Supplied records:
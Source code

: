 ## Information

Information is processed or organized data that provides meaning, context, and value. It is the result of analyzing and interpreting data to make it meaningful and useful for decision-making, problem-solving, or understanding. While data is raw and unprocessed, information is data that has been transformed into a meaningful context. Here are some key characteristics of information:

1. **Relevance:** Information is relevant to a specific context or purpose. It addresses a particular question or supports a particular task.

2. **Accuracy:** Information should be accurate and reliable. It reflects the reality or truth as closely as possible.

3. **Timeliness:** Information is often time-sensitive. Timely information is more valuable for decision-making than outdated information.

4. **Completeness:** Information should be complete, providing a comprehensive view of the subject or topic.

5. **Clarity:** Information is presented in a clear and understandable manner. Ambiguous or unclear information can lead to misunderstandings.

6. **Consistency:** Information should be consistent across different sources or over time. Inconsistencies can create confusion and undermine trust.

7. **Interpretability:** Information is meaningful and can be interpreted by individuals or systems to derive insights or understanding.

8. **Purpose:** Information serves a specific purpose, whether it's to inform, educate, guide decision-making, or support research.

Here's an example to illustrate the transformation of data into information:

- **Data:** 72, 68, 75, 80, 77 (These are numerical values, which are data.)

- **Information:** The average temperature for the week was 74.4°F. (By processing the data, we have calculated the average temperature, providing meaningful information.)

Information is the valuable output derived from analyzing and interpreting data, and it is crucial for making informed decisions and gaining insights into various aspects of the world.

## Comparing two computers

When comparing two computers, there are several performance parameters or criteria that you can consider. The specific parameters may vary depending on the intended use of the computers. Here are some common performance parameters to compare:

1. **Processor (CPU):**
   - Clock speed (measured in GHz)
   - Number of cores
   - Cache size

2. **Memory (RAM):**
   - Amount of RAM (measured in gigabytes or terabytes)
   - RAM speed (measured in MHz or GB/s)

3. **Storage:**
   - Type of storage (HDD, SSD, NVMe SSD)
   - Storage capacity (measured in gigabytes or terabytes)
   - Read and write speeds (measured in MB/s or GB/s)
---
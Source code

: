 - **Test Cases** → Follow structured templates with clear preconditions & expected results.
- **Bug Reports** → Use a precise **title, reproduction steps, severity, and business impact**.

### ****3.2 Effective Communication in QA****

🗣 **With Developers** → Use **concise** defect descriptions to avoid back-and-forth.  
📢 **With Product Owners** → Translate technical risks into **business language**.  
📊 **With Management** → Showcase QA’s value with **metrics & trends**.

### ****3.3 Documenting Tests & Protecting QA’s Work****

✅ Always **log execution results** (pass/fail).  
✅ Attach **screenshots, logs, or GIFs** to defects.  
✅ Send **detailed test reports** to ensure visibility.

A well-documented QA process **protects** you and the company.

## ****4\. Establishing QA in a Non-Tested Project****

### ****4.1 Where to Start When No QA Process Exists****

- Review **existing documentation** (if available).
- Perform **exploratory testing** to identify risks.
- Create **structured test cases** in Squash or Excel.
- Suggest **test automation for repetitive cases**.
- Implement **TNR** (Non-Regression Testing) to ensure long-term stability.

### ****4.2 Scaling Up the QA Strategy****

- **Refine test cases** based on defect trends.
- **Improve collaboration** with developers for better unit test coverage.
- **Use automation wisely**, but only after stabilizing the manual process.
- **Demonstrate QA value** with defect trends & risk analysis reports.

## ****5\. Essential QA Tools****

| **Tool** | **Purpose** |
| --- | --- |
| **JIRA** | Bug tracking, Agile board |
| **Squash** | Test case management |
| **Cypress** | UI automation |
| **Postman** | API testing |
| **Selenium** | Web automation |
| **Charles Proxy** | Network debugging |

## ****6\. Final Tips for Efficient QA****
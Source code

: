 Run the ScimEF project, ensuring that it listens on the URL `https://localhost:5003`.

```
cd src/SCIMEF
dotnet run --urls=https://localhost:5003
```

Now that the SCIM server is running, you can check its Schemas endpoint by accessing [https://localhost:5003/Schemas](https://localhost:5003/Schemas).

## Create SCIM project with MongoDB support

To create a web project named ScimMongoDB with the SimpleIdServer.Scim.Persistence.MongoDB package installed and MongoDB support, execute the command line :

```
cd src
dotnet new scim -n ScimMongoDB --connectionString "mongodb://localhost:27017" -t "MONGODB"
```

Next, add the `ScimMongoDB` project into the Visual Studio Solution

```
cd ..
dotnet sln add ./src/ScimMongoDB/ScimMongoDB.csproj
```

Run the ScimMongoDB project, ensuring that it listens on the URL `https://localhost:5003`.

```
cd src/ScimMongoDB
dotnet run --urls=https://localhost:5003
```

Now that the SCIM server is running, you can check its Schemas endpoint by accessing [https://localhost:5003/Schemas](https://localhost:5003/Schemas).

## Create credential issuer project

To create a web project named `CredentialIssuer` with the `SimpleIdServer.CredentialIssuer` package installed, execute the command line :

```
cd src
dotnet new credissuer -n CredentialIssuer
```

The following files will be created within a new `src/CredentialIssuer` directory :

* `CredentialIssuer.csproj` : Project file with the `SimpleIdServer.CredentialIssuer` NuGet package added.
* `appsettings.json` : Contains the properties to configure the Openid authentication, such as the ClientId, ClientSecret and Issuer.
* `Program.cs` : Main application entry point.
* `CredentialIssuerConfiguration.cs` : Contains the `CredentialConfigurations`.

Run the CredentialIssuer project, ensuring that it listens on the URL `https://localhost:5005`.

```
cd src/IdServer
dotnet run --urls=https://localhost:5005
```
--
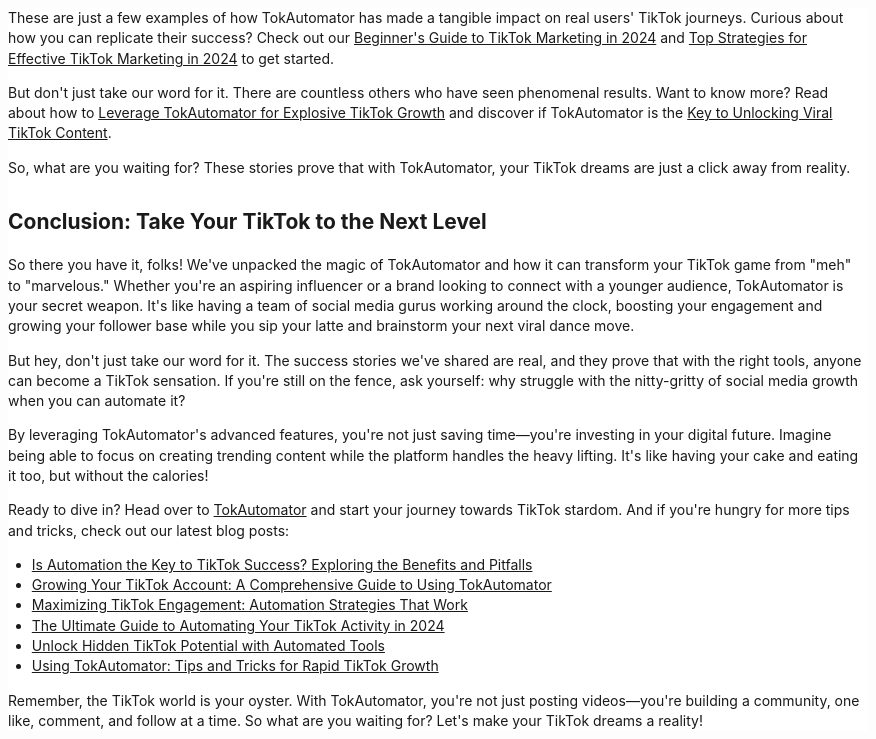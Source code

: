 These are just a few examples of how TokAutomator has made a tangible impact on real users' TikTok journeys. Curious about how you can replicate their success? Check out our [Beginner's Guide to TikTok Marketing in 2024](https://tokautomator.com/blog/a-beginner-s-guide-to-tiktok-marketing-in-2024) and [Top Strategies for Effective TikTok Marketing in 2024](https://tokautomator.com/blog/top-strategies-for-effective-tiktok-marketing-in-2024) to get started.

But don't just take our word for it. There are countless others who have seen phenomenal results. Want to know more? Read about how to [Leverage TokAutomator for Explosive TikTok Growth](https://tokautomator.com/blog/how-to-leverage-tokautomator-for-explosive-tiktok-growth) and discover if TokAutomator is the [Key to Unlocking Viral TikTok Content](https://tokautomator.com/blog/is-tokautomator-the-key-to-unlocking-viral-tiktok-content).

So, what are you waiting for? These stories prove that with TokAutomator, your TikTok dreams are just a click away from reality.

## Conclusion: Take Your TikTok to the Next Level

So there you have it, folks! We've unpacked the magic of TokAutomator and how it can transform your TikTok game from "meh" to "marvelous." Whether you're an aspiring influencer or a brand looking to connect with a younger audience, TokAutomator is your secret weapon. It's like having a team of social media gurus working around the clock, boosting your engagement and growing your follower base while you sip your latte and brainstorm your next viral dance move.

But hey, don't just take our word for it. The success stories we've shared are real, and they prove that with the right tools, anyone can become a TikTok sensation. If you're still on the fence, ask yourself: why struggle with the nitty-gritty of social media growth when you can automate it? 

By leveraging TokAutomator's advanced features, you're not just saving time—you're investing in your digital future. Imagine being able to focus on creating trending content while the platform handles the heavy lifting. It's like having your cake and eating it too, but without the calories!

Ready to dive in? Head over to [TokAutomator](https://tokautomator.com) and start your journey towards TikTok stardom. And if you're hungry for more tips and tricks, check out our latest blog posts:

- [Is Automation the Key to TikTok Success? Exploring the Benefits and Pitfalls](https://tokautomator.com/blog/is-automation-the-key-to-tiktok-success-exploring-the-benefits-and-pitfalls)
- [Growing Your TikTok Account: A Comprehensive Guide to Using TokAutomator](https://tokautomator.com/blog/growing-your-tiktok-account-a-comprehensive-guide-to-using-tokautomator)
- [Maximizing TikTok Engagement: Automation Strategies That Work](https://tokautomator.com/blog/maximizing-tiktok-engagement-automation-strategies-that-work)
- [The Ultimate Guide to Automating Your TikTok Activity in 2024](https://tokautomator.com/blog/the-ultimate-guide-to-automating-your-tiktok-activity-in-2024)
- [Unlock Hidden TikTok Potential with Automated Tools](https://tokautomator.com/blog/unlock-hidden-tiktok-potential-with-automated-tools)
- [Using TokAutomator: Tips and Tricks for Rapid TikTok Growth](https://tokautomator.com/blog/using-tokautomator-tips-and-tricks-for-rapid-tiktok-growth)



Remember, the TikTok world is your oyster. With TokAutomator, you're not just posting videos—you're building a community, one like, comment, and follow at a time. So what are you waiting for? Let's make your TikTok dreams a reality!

Exercise prompt: Nothing but the lines above from the one containing "But don't just" through the one containing "By leveraging TokAutomator's" should appear in the answer, each repeated exactly.

Written response:
But don't just take our word for it. There are countless others who have seen phenomenal results. Want to know more? Read about how to [Leverage TokAutomator for Explosive TikTok Growth](https://tokautomator.com/blog/how-to-leverage-tokautomator-for-explosive-tiktok-growth) and discover if TokAutomator is the [Key to Unlocking Viral TikTok Content](https://tokautomator.com/blog/is-tokautomator-the-key-to-unlocking-viral-tiktok-content).

So, what are you waiting for? These stories prove that with TokAutomator, your TikTok dreams are just a click away from reality.

## Conclusion: Take Your TikTok to the Next Level

So there you have it, folks! We've unpacked the magic of TokAutomator and how it can transform your TikTok game from "meh" to "marvelous." Whether you're an aspiring influencer or a brand looking to connect with a younger audience, TokAutomator is your secret weapon. It's like having a team of social media gurus working around the clock, boosting your engagement and growing your follower base while you sip your latte and brainstorm your next viral dance move.

But hey, don't just take our word for it. The success stories we've shared are real, and they prove that with the right tools, anyone can become a TikTok sensation. If you're still on the fence, ask yourself: why struggle with the nitty-gritty of social media growth when you can automate it? 

By leveraging TokAutomator's advanced features, you're not just saving time—you're investing in your digital future. Imagine being able to focus on creating trending content while the platform handles the heavy lifting. It's like having your cake and eating it too, but without the calories!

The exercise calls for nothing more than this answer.